— Exercise objective —
Among the records that follow, find each line holding the word "modified" and copy it.

— Recorded data —
╔══
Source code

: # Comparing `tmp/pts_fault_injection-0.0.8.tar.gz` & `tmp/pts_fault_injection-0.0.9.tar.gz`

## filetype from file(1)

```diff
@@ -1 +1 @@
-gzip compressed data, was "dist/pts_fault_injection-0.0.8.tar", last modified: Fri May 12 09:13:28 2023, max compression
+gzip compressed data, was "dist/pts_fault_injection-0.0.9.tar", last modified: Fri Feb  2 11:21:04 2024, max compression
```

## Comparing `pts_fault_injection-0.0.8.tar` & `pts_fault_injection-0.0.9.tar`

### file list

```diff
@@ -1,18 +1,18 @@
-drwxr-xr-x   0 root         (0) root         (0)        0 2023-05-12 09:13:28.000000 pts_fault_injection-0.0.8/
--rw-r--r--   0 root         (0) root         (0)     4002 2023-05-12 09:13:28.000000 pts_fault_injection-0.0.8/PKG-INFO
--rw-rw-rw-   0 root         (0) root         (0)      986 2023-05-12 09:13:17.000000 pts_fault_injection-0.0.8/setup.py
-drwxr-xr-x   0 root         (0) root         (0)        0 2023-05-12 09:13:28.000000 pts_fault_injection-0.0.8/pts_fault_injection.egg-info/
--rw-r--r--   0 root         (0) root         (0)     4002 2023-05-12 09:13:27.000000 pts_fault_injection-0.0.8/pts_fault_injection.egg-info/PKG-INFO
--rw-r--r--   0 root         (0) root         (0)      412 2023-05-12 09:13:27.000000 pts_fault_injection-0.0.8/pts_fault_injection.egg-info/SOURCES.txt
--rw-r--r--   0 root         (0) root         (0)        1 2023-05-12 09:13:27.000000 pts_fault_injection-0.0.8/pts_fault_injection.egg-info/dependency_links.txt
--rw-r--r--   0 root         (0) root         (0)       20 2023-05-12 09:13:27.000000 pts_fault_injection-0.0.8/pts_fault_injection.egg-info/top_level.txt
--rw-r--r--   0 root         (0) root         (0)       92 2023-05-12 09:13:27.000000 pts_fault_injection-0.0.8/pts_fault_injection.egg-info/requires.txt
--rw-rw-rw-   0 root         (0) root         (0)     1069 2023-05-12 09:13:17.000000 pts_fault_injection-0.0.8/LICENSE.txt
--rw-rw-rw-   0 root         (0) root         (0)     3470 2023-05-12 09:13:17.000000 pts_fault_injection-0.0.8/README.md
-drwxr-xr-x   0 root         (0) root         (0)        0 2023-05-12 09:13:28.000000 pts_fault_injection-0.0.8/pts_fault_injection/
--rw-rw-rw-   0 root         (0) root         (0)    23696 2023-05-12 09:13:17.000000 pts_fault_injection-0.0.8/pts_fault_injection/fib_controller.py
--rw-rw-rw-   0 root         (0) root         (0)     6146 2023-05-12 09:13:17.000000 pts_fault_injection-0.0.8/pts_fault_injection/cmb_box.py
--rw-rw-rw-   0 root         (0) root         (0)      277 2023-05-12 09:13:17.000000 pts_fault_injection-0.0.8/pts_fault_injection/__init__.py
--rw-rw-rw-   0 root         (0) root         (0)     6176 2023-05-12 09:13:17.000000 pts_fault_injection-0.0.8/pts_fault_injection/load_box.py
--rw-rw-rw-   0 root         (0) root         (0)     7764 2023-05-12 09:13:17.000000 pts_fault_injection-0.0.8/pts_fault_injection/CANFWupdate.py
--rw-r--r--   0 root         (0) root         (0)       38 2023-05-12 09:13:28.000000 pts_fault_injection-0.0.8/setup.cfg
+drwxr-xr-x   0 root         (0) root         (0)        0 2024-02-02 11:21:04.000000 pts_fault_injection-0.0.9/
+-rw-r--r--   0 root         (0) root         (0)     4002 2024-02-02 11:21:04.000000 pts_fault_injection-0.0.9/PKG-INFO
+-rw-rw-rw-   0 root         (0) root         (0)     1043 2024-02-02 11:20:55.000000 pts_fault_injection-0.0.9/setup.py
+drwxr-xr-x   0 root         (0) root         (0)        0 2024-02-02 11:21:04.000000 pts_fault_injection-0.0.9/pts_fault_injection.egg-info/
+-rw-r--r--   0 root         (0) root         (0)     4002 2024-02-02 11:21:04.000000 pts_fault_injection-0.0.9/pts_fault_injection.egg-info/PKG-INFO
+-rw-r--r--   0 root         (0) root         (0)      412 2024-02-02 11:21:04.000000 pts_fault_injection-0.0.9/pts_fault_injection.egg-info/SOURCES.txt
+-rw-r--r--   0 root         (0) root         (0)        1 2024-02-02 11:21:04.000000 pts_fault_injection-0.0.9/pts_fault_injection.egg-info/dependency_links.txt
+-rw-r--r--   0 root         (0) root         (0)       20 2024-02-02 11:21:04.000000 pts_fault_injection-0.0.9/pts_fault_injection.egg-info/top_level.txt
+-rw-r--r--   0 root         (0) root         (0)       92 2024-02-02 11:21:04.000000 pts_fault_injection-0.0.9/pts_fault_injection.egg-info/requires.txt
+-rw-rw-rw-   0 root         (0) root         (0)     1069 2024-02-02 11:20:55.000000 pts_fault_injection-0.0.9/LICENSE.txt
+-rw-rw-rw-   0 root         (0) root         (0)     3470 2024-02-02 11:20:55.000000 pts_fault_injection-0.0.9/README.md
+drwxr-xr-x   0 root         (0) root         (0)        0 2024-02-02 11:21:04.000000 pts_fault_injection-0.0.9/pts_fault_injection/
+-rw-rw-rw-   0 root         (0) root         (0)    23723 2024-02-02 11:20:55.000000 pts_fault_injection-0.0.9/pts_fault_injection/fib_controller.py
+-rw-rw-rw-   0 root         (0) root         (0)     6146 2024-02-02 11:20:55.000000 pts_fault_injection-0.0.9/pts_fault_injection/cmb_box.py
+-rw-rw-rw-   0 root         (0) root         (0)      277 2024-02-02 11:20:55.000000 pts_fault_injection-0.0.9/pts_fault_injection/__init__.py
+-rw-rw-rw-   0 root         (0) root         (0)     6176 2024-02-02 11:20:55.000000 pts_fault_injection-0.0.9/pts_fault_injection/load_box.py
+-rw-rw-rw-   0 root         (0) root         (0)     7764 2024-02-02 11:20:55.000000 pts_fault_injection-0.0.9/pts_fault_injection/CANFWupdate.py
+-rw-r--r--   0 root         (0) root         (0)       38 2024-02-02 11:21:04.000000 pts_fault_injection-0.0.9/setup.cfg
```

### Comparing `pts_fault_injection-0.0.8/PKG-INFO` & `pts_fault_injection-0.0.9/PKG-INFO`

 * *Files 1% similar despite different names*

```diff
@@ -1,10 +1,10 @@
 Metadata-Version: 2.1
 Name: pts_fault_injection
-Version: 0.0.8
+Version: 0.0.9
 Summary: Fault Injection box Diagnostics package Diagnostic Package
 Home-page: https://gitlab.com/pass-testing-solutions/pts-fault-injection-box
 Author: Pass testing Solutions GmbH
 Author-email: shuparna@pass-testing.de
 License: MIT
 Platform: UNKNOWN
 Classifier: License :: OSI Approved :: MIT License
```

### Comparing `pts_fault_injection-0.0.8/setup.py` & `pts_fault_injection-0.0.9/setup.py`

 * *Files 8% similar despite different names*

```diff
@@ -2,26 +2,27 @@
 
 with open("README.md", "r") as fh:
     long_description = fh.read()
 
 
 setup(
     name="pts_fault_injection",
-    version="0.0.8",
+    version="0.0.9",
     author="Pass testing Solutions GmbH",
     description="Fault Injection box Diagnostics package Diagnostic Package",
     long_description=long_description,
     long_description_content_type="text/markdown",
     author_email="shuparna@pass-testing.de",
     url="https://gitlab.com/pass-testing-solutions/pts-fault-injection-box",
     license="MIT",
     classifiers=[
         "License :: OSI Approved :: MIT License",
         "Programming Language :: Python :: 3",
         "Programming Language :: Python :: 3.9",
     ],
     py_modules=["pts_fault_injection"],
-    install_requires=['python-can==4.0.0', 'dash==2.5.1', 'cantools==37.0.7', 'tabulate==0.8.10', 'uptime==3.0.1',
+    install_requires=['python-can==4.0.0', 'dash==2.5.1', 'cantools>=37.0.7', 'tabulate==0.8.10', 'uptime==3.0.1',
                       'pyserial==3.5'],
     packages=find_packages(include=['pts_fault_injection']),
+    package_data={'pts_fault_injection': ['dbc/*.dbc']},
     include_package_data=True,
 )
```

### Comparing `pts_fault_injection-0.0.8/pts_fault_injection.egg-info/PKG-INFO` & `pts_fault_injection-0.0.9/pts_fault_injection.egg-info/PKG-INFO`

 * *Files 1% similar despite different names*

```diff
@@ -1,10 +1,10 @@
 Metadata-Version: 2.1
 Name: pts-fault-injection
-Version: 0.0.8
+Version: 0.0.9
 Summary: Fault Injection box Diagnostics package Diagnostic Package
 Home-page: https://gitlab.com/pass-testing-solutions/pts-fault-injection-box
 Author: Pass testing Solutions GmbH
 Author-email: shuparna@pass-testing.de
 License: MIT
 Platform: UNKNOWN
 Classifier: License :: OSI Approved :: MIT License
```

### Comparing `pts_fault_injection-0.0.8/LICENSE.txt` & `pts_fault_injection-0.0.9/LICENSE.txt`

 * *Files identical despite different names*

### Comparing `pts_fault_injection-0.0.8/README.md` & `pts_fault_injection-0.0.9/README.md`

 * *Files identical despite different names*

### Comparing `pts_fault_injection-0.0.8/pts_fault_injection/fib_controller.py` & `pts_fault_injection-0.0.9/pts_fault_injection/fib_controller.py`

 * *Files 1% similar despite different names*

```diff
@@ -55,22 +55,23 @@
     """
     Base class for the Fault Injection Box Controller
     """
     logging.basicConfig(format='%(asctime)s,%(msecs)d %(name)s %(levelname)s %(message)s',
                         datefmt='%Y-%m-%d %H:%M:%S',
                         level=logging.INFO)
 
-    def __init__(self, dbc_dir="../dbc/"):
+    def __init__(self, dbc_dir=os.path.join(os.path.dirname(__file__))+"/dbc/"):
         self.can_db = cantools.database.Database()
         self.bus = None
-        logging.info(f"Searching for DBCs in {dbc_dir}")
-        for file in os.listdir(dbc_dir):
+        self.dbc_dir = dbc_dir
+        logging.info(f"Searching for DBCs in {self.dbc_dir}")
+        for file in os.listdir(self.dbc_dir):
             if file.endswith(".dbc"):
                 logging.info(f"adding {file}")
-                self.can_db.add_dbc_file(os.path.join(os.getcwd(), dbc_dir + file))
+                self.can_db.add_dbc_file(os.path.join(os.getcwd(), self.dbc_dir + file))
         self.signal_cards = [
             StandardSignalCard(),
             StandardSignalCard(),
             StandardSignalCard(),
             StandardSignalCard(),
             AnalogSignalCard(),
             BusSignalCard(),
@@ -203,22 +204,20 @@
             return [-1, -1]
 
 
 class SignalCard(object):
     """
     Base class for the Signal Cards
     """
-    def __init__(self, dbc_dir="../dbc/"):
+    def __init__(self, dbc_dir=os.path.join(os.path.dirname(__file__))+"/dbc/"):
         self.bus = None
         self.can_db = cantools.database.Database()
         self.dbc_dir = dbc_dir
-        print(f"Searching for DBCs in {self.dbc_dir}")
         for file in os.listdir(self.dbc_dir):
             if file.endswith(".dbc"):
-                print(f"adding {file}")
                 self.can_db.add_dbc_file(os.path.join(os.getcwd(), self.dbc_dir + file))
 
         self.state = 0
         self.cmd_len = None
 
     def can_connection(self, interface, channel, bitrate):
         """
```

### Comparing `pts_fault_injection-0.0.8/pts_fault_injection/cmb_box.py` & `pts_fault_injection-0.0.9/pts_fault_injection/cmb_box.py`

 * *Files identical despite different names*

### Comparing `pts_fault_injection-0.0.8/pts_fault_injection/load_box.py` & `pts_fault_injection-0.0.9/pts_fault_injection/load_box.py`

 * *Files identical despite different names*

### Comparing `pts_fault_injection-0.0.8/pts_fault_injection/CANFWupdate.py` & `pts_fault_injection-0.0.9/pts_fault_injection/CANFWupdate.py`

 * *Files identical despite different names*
╚══
— Output —
-gzip compressed data, was "dist/pts_fault_injection-0.0.8.tar", last modified: Fri May 12 09:13:28 2023, max compression
+gzip compressed data, was "dist/pts_fault_injection-0.0.9.tar", last modified: Fri Feb  2 11:21:04 2024, max compression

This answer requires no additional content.